Using Marketing Math To Hit EVERY New Year’s Goal You Set For Yourself With Certainty

Robin RobinsIT Managed Services, IT Marketing, IT Sales, Managed Services, MSP Marketing

Of the four M’s of marketing – Market, Message, Media and Math – the one that many don’t like is the math. Marketing is, at its core, applied psychology plus math; you can get the psychology side really, really right (offers, message, USP, etc.) but totally and completely miss your mark if the numbers side of the equation doesn’t add up; and since the New Year is when most people are setting goals for themselves, you MUST know the MATH side of the equation or you’ll frustrate yourself (and your staff) by constantly falling short of goals – and it’s VERY demoralizing for a leader to constantly set goals they don’t hit. Not knowing marketing “math” also makes it impossible to manage new sales reps, because you won’t be able to work backwards from their goal to tell them how many activities (calls, connections, appointments, proposals, etc.) they will need to conduct to hit their quota; worse, you won’t know if they HIT or MISSED their quota until it’s too late to do anything about it.

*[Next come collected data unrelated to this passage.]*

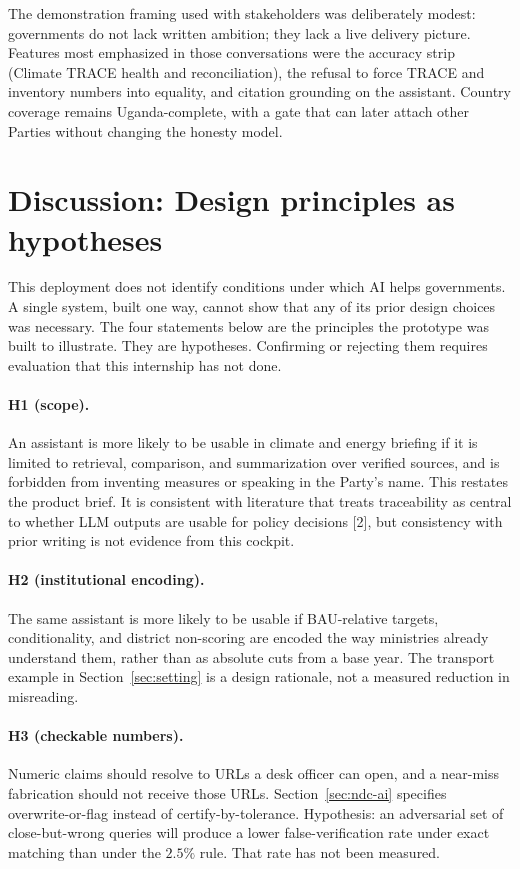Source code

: \documentclass{article}
\begin{document}
The demonstration framing used with stakeholders was deliberately modest: governments do not lack written ambition; they lack a live delivery picture. Features most emphasized in those conversations were the accuracy strip (Climate TRACE health and reconciliation), the refusal to force TRACE and inventory numbers into equality, and citation grounding on the assistant. Country coverage remains Uganda-complete, with a gate that can later attach other Parties without changing the honesty model.

\section{Discussion: Design principles as hypotheses}
\label{sec:discussion}

This deployment does not identify conditions under which AI helps governments. A single system, built one way, cannot show that any of its prior design choices was necessary. The four statements below are the principles the prototype was built to illustrate. They are hypotheses. Confirming or rejecting them requires evaluation that this internship has not done.

\paragraph{H1 (scope).}
An assistant is more likely to be usable in climate and energy briefing if it is limited to retrieval, comparison, and summarization over verified sources, and is forbidden from inventing measures or speaking in the Party's name. This restates the product brief. It is consistent with literature that treats traceability as central to whether LLM outputs are usable for policy decisions [2], but consistency with prior writing is not evidence from this cockpit.

\paragraph{H2 (institutional encoding).}
The same assistant is more likely to be usable if BAU-relative targets, conditionality, and district non-scoring are encoded the way ministries already understand them, rather than as absolute cuts from a base year. The transport example in Section~\ref{sec:setting} is a design rationale, not a measured reduction in misreading.

\paragraph{H3 (checkable numbers).}
Numeric claims should resolve to URLs a desk officer can open, and a near-miss fabrication should not receive those URLs. Section~\ref{sec:ndc-ai} specifies overwrite-or-flag instead of certify-by-tolerance. Hypothesis: an adversarial set of close-but-wrong queries will produce a lower false-verification rate under exact matching than under the $2.5\%$ rule. That rate has not been measured.
\end{document}
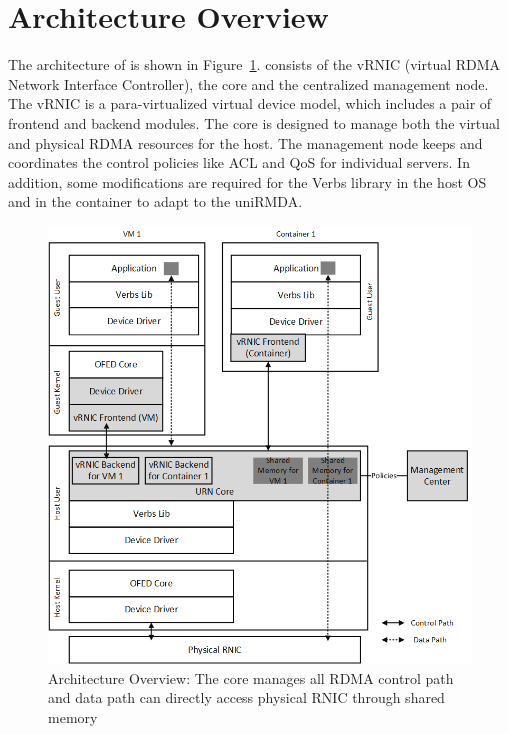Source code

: \section{Architecture Overview}
The architecture of \sys is shown in Figure~\ref{fig:framework-overview}. \sys consists of the vRNIC (virtual RDMA Network Interface Controller), the \sys core and the centralized management node. The vRNIC is a para-virtualized virtual device model, which includes a pair of frontend and backend modules.
The \sys core is designed to manage both the virtual and physical RDMA resources for the host.
The management node keeps and coordinates the control policies like ACL and QoS for individual servers.
In addition, some modifications are required for the Verbs library in the host OS and in the container to adapt to the uniRMDA.

\begin{figure}[!ht]
	\centering
	\includegraphics[width=1\linewidth]{images/framework-overview.png}
	\caption{Architecture Overview: The \sys core manages all RDMA control path and data path can directly access physical RNIC through shared memory}
	\label{fig:framework-overview}
\end{figure}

Example: A client calls in and wants to know if sending 50 Bad Date letters a week is “good.” I can’t say if it is “good” or not without knowing his specific goals. If he wants to add $1 million to his business and the average client is worth $2,000 a month, then JUST sending 50 Bad Date letters a week is NOT a sufficient plan. At $2,000 a month, he’ll need approximately 42 clients. If his close rate is 30%, he’ll need 142 proposals generated; if 50% of all leads generated are not qualified, not ready to buy now and don’t move to an appointment, he’ll need 284 leads per year and about 7,100 prospects to target per quarter if we assume an average 1% response rate to the campaign each time it’s sent (284 ÷ .01 is 28,400, then divide again by 4 to assume we remarket to that same group every quarter with a different type of lead generation campaign and offer). Based on HIS SPECIFIC GOAL, he would have to send out 546 Bad Date letters per week to hit $1 million in net new business that year if that’s ALL he was doing AND if his goal was to add $1 million in revenue with an average price point of $2,000.

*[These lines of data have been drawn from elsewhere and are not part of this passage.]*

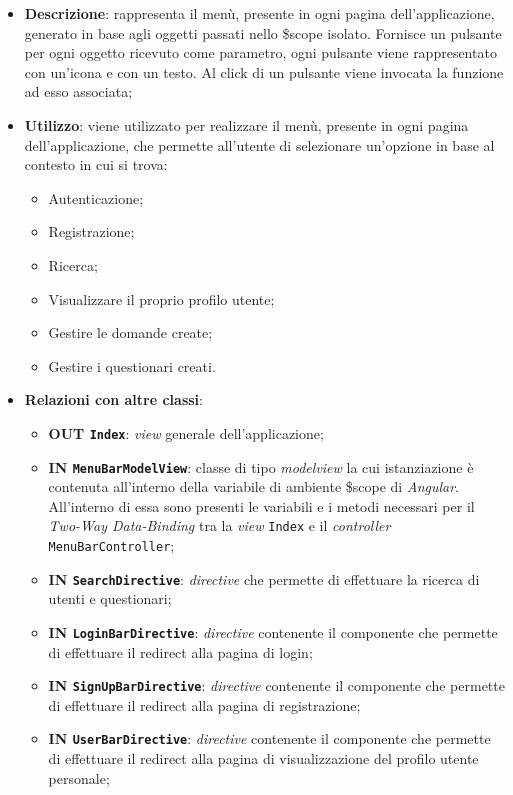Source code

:\begin{itemize}
	\item \textbf{Descrizione}: rappresenta il menù, presente in ogni pagina dell'applicazione, generato in base agli oggetti passati nello \$scope isolato. Fornisce un pulsante per ogni oggetto ricevuto come parametro, ogni pulsante viene rappresentato con un'icona e con un testo. Al click di un pulsante viene invocata la funzione ad esso associata;
	\item \textbf{Utilizzo}: viene utilizzato per realizzare il menù, presente in ogni pagina dell'applicazione, che permette all'utente di selezionare un'opzione in base al contesto in cui si trova:
		\begin{itemize}
			\item Autenticazione;
			\item Registrazione;
			\item Ricerca;
			\item Visualizzare il proprio profilo utente;
			\item Gestire le domande create;
			\item Gestire i questionari creati.
		\end{itemize}
	\item \textbf{Relazioni con altre classi}: 
	\begin{itemize}
		\item \textbf{OUT \texttt{Index}}: \textit{view} generale dell'applicazione;
		\item \textbf{IN \texttt{MenuBarModelView}}: classe di tipo \textit{modelview} la cui istanziazione è contenuta all'interno della variabile di ambiente \$scope di \textit{Angular}. All'interno di essa sono presenti le variabili e i metodi necessari per il \textit{Two-Way Data-Binding} tra la \textit{view} \texttt{Index} e il \textit{controller} \texttt{MenuBarController};
		\item \textbf{IN \texttt{SearchDirective}}: \textit{directive} che permette di effettuare la ricerca di utenti e questionari;
		\item \textbf{IN \texttt{LoginBarDirective}}: \textit{directive} contenente il componente che permette di effettuare il redirect alla pagina di login;
		\item \textbf{IN \texttt{SignUpBarDirective}}: \textit{directive} contenente il componente che permette di effettuare il redirect alla pagina di registrazione;
		\item \textbf{IN \texttt{UserBarDirective}}: \textit{directive} contenente il componente che permette di effettuare il redirect alla pagina di visualizzazione del profilo utente personale;

\end{itemize}
\end{itemize}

A smarter approach would be to not only attempt to hit the million with prospecting, but also working to increase the close rate to 40% or more, raising the average spend to $3,000 per month or higher, implementing a system for fueling referrals from every new client, better follow-up to get MORE leads to buy now (60% instead of 50%), etc.

Of course, your client acquisition marketing plan should be multifaceted so we’re not only doing Bad Date letters to cold prospects, but also referral campaigns, networking events, speaking engagements, SEO optimization, canvassing, etc., with each media (another “M” of marketing) delivering its own leads and sales opportunities. The above also assumes all growth will come from NEW client acquisition, which would not be true nor very smart to depend on.

So what numbers do you need to know? Basic ones like average client value (also called lifetime value), cost per lead, cost per sale (or what you CAN afford to spend to generate a lead or a client), the average sale, ascension and churn percentage, as well as response percentages to various campaigns and sales funnel metrics like what I did above so you can work backwards from a goal to accurately identify the activities needed to hit quota. Another number many never think about: how BIG is your universe of potential clients? Far too many IT firms pick the big, wide “10 to 100” computers and call it a day, but that’s too vague and too broad to have any meaning. Further, there aren’t as many of them as you might think…

According to US Census Bureau statistics, 76% of all businesses operating are classified as “non-employers” (meaning they don’t have employees), and 89% of those businesses WITH a payroll have under 20 employees. Therefore, if you’re wanting to sell only to clients who can write you a check for $5,000 or more per month for managed services (as an example), then you have to engineer your marketing to talk ONLY to those who CAN write you that check. If that were your specific goal, you would be foolish to focus your marketing to the masses via social media, SEO, radio, TV, newspapers, etc. To get to those potential buyers in the fastest, most expedient way, you’d be smart to build a list made up of those specific prospects and market to them directly using DIRECT marketing (direct mail, telemarketing, canvassing, strategic referral and JV strategies), reducing the haystack to find these few needles. Anything else is a distraction and a huge waste of time and money because it would be marketing your services to a broader audience you don’t want to attract.

That’s not to suggest small businesses (or consumers) are bad target markets, but you will have to adjust the metrics to grow if targeting consumers or the “non-employers.” The good news regarding that market is that there are more of them and they are less likely to be in a contract like a larger organization would be. A general rule of thumb is to assume you can secure 10% of a market; therefore, if you need 100 clients to have the kind of business you want, then you need a universe of at least 1,000 to make that happen.